Exercise aim:
Lines before the one containing "विद्या न सा" are to be left out; that line and all after it, through the end of the material below, are to be written out exactly.

++++++++++++++++++++

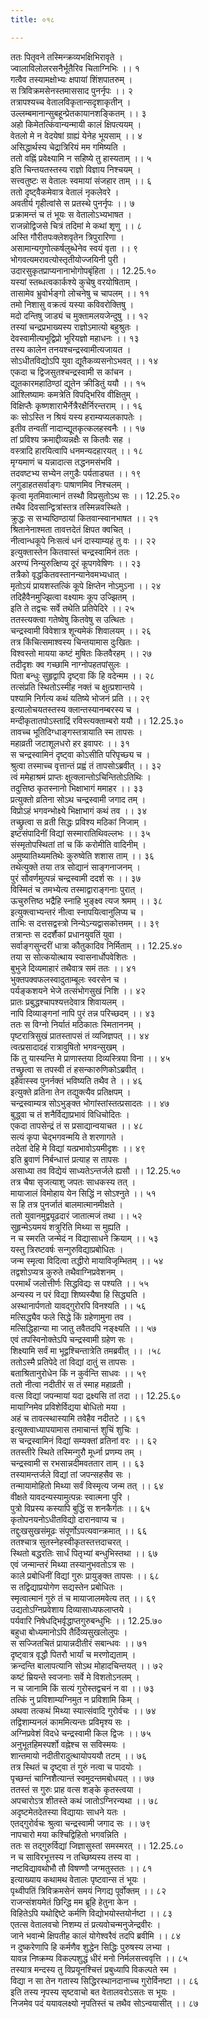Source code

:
 ```yaml
---
title: ०१८

---
```

ततः पितृवने तस्मिन्क्रव्यभक्षिभिरावृते ।  
ज्वालाविलोलरसनैर्भूतैरिव चिताग्निभिः ।। १  
गत्वैव तस्यामक्षोभ्यः क्षपायां शिंशपातरुम् ।  
स त्रिविक्रमसेनस्तमाससाद पुनर्नृपः ।। २  
तत्रापश्यच्च वेतालविकृतान्सदृशाकृतीन् ।  
उल्लम्बमानान्सुबहून्प्रेतकायानशङ्कितम् ।। ३  
अहो किमेतत्किंवान्यन्मायी कालं क्षिपत्ययम् ।  
वेतलो मे न वेदयेषां ग्राह्यं येनेह भूयसाम् ।। ४  
असिद्धार्थस्य चेद्रात्रिरियं मम गमिष्यति ।  
ततो वह्निं प्रवेक्ष्यामि न सहिष्ये तु हास्यताम् ।। ५  
इति चिन्तयतस्तस्य राज्ञो विज्ञाय निश्चयम् ।  
सत्त्वतुष्टः स वेतालः स्वमायां संजहार ताम् ।। ६  
ततो दृष्ट्वैकमेवात्र वेतालं नृकलेवरे ।  
अवतीर्य गृहीत्वांसे स प्रतस्थे पुनर्नृपः ।। ७  
प्रक्रामन्तं च तं भूयः स वेतालोऽभ्यभाषत ।  
राजन्नोद्विजसे चित्रं तदिमां मे कथां शृणु ।। ८  
अस्ति गौरीतपःक्लेशवृतेन त्रिपुरारिणा ।  
असामान्यगुणोत्कर्षलुब्धेनेव स्वयं वृता ।। ९  
भोगवत्यमरावत्योस्तृतीयोज्जयिनी पुरी ।  
उदारसुकृतप्राप्यनानाभोगोपबृंहिता ।। 12.25.१०  
यस्यां स्तब्धत्वकार्कश्ये कुचेषु वरयोषिताम् ।  
तासामेव भ्रुवोर्भङ्गो लोचनेषु च चापलम् ।। ११  
तमो निशासु वक्रत्वं यस्या कविवरोक्तिषु ।  
मदो दन्तिषु जाड्यं च मुक्तामलयजेन्दुषु ।। १२  
तस्यां चन्द्रप्रभाख्यस्य राज्ञोऽमात्यो बहुश्रुतः ।  
देवस्वामीत्यभूद्विप्रो भूरियज्ञो महाधनः ।। १३  
तस्य कालेन तनयश्चन्द्रस्वामीत्यजायत ।  
सोऽधीतविद्योऽपि युवा द्यूतैकव्यसनोऽभवत् ।। १४  
एकदा च द्विजसुतश्चन्द्रस्वामी स कांचन ।  
द्यूतकारमहाठिण्ठां द्यूतेन क्रीडितुं ययौ ।। १५  
आश्लिष्यामः कमत्रेति विपद्भिरिव वीक्षितुम् ।  
विक्षिप्तैः कृष्णशाराभैर्नेत्रैरक्षैर्निरन्तराम् ।। १६  
कः सोऽस्ति न श्रियं यस्य हराम्यप्यलकापतेः ।  
इतीव तन्वतीं नादान्द्यूतकृत्कलहस्वनैः ।। १७  
तां प्रविश्य क्रमाद्दीव्यन्नक्षैः स कितवैः सह ।  
वस्त्रादि हारयित्वापि धनमन्यदहारयत् ।। १८  
मृग्यमाणं च यन्नादात्स तद्धनमसंभवि ।  
तदवष्टभ्य सभ्येन लगुडैः पर्यताड्यत ।। १९  
लगुडाहतसर्वाङ्गः पाषाणमिव निश्चलम् ।  
कृत्वा मृतमिवात्मानं तस्थौ विप्रसुतोऽथ सः ।। 12.25.२०  
तथैव दिवसान्द्वित्रांस्तत्र तस्मिन्नवस्थिते ।  
क्रुद्धः स सभ्यष्ठिण्ठायां कितवान्स्वानभाषत ।। २१  
श्रितानेनाश्मता तावत्तदेतं क्षिपत क्वचित् ।  
नीत्वान्धकूपे निःसत्वं धनं दास्याम्यहं तु वः ।। २२  
इत्युक्तास्तेन कितवास्तं चन्द्रस्वामिनं ततः ।  
अरण्यं निन्युरुत्क्षिप्य दूरं कूपगवेषिणः ।। २३  
तत्रैको वृद्धकितवस्तानन्यानेवमभ्यधात् ।  
मृतोऽयं प्रायशस्तत्किं कूपे क्षिप्तेन नोऽमुऽना ।। २४  
तदिहैवैनमुज्झित्वा वक्ष्यामः कूप उज्झितम् ।  
इति ते तद्वचः सर्वे तथेति प्रतिपेदिरे ।। २५  
ततस्त्यक्त्वा गतेष्वेषु कितवेषु स उत्थितः ।  
चन्द्रस्वामी विवेशात्र शून्यमेकं शिवालयम् ।। २६  
तत्र किंचित्समाश्वस्य चिन्तयामास दुःखितः ।  
विश्वस्तो मायया कष्टं मुषितः कितवैरहम् ।। २७  
तदीदृशः क्व गच्छामि नाग्नोपहतपांसुलः ।  
पिता बन्धुः सुहृद्वापि दृष्ट्वा किं हि वदेन्मम ।। २८  
तत्संप्रति स्थितोऽस्मीह नक्तं च क्षुत्प्रशान्तये ।  
पश्यामि निर्गत्य कथं यतिष्ये भोजनं प्रति ।। २९  
इत्यालोचयतस्तस्य क्लान्तस्यानम्बरस्य च ।  
मन्दीकृतातपोऽस्ताद्रिं रविस्त्यक्ताम्बरो ययौ ।। 12.25.३०  
तावच्च भूतिदिग्धाङ्गस्तत्रायाति स्म तापसः ।  
महाव्रती जटाशूलधरो हर इवापरः ।। ३१  
स चन्द्रस्वामिनं दृष्ट्वा कोऽसीति परिपृच्छ्य च ।  
श्रुत्वा तस्माच्च वृत्तान्तं प्रह्वं तं तापसोऽब्रवीत् ।। ३२  
त्वं ममेहाश्रमं प्राप्तः क्षुत्क्लान्तोऽचिन्तितोऽतिथिः ।  
तदुत्तिष्ठ कृतस्नानो भिक्षाभागं ममाहर ।। ३३  
प्रत्युक्तो व्रतिना सोऽथ चन्द्रस्वामी जगाद तम् ।  
विप्रोऽहं भगवन्भोक्ष्ये भिक्षाभागं कथं तव ।। ३४  
तच्छ्रुत्वा स व्रती सिद्धः प्रविश्य मठिकां निजाम् ।  
इष्टसंपादिनीं विद्यां सस्मारातिथिवल्लभः ।। ३५  
संस्मृतोपस्थितां तां च किं करोमीति वादिनीम् ।  
अमुष्यातिथ्यमतिथेः कुरुष्वेति शशास ताम् ।। ३६  
तथेत्युक्ते तया तत्र सोद्यानं साङ्गनाजनम् ।  
पुरं सौवर्णमुत्पन्नं चन्द्रस्वामी ददर्श सः ।। ३७  
विस्मितं च तमभ्येत्य तस्माद्वाराङ्गनाः पुरात् ।  
ऊचुरुत्तिष्ठ भद्रैहि स्नाहि भुङ्क्ष्व त्यज श्रमम् ।। ३८  
इत्युक्त्वाभ्यन्तरं नीत्वा स्नापयित्वानुलिप्य च ।  
ताभिः स दत्तसद्वस्त्रो निन्येऽन्यद्वासकोत्तमम् ।। ३९  
तत्रान्तः स ददर्शैकां प्रधानयुवतिं युवा ।  
सर्वाङ्गसुन्दरीं धात्रा कौतुकादिव निर्मिताम् ।। 12.25.४०  
तया स सोत्कयोत्थाय स्वासनार्धोपवेशितः ।  
बुभुजे दिव्यमाहारं तथैवात्र समं ततः ।। ४१  
भुक्तपक्वफलस्वादुताम्बूलः स्वरसेन च ।  
पर्यङ्कशयने भेजे तत्संभोगसुखं निशि ।। ४२  
प्रातः प्रबुद्धश्चापश्यत्तदेवात्र शिवायलम् ।  
नापि दिव्याङ्गनां नापि पुरं तन्न परिच्छदम् ।। ४३  
ततः स विग्नो निर्यातं मठिकातः स्मिताननम् ।  
पृष्टरात्रिसुखं प्रातस्तापसं तं व्यजिज्ञपत् ।। ४४  
त्वत्प्रसादादहं रात्रावुषितो भगवन्सुखम् ।  
किं तु यास्यन्ति मे प्राणास्तया दिव्यस्त्रिया विना ।। ४५  
तच्छ्रुत्वा स तपस्वी तं हसन्कारुणिकोऽब्रवीत् ।  
इहैवास्स्व पुनर्नक्तं भविष्यति तथैव ते ।। ४६  
इत्युक्ते व्रतिना तेन तद्युक्त्यैव प्रतिक्षपम् ।  
चन्द्रस्वाम्यत्र सोऽभुङ्क्त भोगांस्तांस्तत्प्रसादतः ।। ४७  
बुद्ध्वा च तं शनैर्विद्याप्रभावं विधिचोदितः ।  
एकदा तापसेन्द्रं तं स प्रसाद्यान्वयाचत ।। ४८  
सत्यं कृपा चेद्भगवन्मयि ते शरणागते ।  
तदेतां देहि मे विद्यां यत्प्रभावोऽयमीदृशः ।। ४९  
इति ब्रुवाणं निर्बन्धात्तं प्रत्याह स तापसः ।  
असाध्या तव विद्येयं साध्यतेऽन्तर्जले ह्यसौ ।। 12.25.५०  
तत्र चैषा सृजत्याशु जपतः साधकस्य तत् ।  
मायाजालं विमोहाय येन सिद्धिं न सोऽश्नुते ।। ५१  
स हि तत्र पुनर्जातं बालमात्मानमीक्षते ।  
ततो युवानमुद्व्यूढदारं जातात्मजं तथा ।। ५२  
सुहृन्मेऽयमयं शत्रुरिति मिथ्या स मुह्यति ।  
न च स्मरति जन्मेदं न विद्यासाधने क्रियाम् ।। ५३  
यस्तु त्रिरष्टवर्षः सन्गुरुविद्याप्रबोधितः ।  
जन्म स्मृत्वा विदित्वा तद्धीरो मायाविजृम्भितम् ।। ५४  
तद्वशोऽप्यत्र कुरुते तथैवाग्निप्रवेशनम् ।  
परमार्थं जलोत्तीर्णः सिद्धविद्यः स पश्यति ।। ५५  
अन्यस्य न परं विद्या शिष्यस्यैषा हि सिद्ध्यति ।  
अस्थानार्पणतो यावद्गुरोरपि विनश्यति ।। ५६  
मत्सिद्ध्यैव फले सिद्धे किं ग्रहेणामुना तव ।  
मत्सिद्धिहान्या मा जातु तवैतदपि नङ्क्ष्यति ।। ५७  
एवं तपस्विनोक्तेऽपि चन्द्रस्वामी ग्रहेण सः ।  
शिक्ष्यामि सर्वं मा भूद्वश्चिन्तात्रेति तमब्रवीत् ।। ।५८  
ततोऽस्मै प्रतिपेदे तां विद्यां दातुं स तापसः ।  
बताश्रितानुरोधेन किं न कुर्वन्ति साधवः ।। ५९  
ततो नीत्वा नदीतीरं स तं स्माह महाव्रती ।  
वत्स विद्यां जपन्मायां यदा द्रक्ष्यसि तां तदा ।। 12.25.६०  
मायाग्निमेव प्रविशेर्विद्यया बोधितो मया ।  
अहं च तावत्स्थास्यामि तवेहैव नदीतटे ।। ६१  
इत्युक्त्वाध्यापयामास तमाचान्तं शुचिं शुचिः ।  
स चन्द्रस्वामिनं विद्यां सम्यक्तां व्रतिनां वरः ।। ६२  
ततस्तीरे स्थिते तस्मिन्गुरौ मूर्ध्ना प्रणम्य तम् ।  
चन्द्रस्वामी स रभसान्नदीमवततार ताम् ।। ६३  
तस्यामन्तर्जले विद्यां तां जपन्सहसैव सः ।  
तन्मायामोहितो मिथ्या सर्वं विस्मृत्य जन्म तत् ।। ६४  
वीक्षते यावदन्यस्यामुत्पन्नः स्वात्मना पुरि ।  
पुत्रो विप्रस्य कस्यापि बुद्धिं स शनकैर्गतः ।। ६५  
कृतोपनयनोऽधीतविद्यो दारानवाप्य च ।  
तद्दुःखसुखसंमूढः संपूर्णोऽपत्यवान्क्रमात् ।। ६६  
ततश्चात्र सुतस्नेहस्वीकृतस्तत्तदाचरत् ।  
स्थितो बद्धरतिः सार्धं पितृभ्यां बन्धुभिस्तथा ।। ६७  
एवं जन्मान्तरं मिथ्या तस्यानुभवतोऽत्र सः ।  
काले प्रबोधिनीं विद्यां गुरुः प्रायुङ्क्त तापसः ।। ६८  
स तद्विद्याप्रयोगेण सद्यस्तेन प्रबोधितः ।  
स्मृत्वात्मानं गुरुं तं च मायाजालमवेत्य तत् ।। ६९  
उद्यतोऽग्निप्रवेशाय दिव्यासाध्यफलाप्तये ।  
पर्यवारि निषेधद्भिर्वृद्धाप्तगुरुबन्धुभिः ।। 12.25.७०  
बहुधा बोध्यमानोऽपि तैर्दिव्यसुखलोलुपः ।  
स सज्जितचितं प्रायान्नदीतीरं सबान्धवः ।। ७१  
दृष्ट्वात्र वृद्धौ पितरौ भार्यां च मरणोद्यताम् ।  
क्रन्दन्ति बालापत्यानि सोऽथ मोहादचिन्तयत् ।। ७२  
कष्टं म्रियन्ते स्वजनाः सर्वे मे विशतोऽनलम् ।  
न च जानामि किं सत्यं गुरोस्तद्वचनं न वा ।। ७३  
तत्किं नु प्रविशाम्यग्निमुत न प्रविशामि किम् ।  
अथवा तत्कथं मिथ्या स्यात्संवादि गुरोर्वचः ।। ७४  
तद्विशाम्यनलं काममित्यन्तः प्रविमृश्य सः ।  
अग्निप्रवेशं विदधे चन्द्रस्वामी किल द्विजः ।। ७५  
अनुभूतहिमस्पर्शो वह्नेश्च स सविस्मयः ।  
शान्तमायो नदीतीरादुत्थायोपययौ तटम् ।। ७६  
तत्र स्थितं च दृष्ट्वा तं गुरुं नत्वा च पादयोः ।  
पृच्छन्तं चाग्निशैत्यान्तं स्वमुदन्तमबोधयत् ।। ७७  
ततस्तं स गुरुः प्राह वत्स शङ्के कृतस्त्वया ।  
अपचारोऽत्र शीतस्ते कथं जातोऽग्निरन्यथा ।। ७८  
अदृष्टमेतदेतस्या विद्यायाः साधने यतः ।  
एतद्गुरोर्वचः श्रुत्वा चन्द्रस्वामी जगाद सः ।। ७९  
नापचारो मया कश्चिद्विहितो भगवन्निति ।  
ततः स तद्गुरुर्विद्यां जिज्ञासुस्तां समस्मरत् ।। 12.25.८०  
न च साविरभूत्तस्य न तच्छिष्यस्य तस्य वा ।  
नष्टविद्यावथोभौ तौ विषण्णौ जग्मतुस्ततः ।। ८१  
इत्याख्याय कथामथ वेतालः पृष्टवान्स तं भूयः ।  
पृथ्वीपतिं त्रिविक्रमसेनं समयं निगद्य पूर्वोक्तम् ।। ८२  
राजन्संशयमेतं छिन्द्धि मम ब्रूहि हेतुना केन ।  
विहितेऽपि यथोद्दिष्टे कर्मणि विद्योभयोस्तयोर्नष्टा ।। ८३  
एतत्स वेतालवचो निशम्य तं प्रत्यवोचन्मनुजेन्द्रवीरः ।  
जाने भवान्मे क्षिपतीह कालं योगेश्वरैवं तदपि ब्रवीमि ।। ८४  
न दुष्करेणापि हि कर्मणैव शुद्धेन सिद्धिः पुरुषस्य लभ्या ।  
यावन्न निष्क्रम्य विकल्पशुद्धं धीरं मनो निर्मलसत्त्ववृत्ति ।। ८५  
तस्यात्र मन्दस्य तु विप्रयूनश्चित्तं प्रबुध्यापि विकल्पते स्म ।  
विद्या न सा तेन गतास्य सिद्धिरस्थानदानाच्च गुरोर्विनष्टा ।। ८६  
इति तस्य नृपस्य सृष्टवाचो बत वेतालवरोऽसतः स भूयः ।  
निजमेव पदं ययावलक्ष्यो नृपतिस्तं च तथैव सोऽन्वयासीत् ।। ८७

++++++++++++++++++++

Answer to the exercise:
विद्या न सा तेन गतास्य सिद्धिरस्थानदानाच्च गुरोर्विनष्टा ।। ८६  
इति तस्य नृपस्य सृष्टवाचो बत वेतालवरोऽसतः स भूयः ।  
निजमेव पदं ययावलक्ष्यो नृपतिस्तं च तथैव सोऽन्वयासीत् ।। ८७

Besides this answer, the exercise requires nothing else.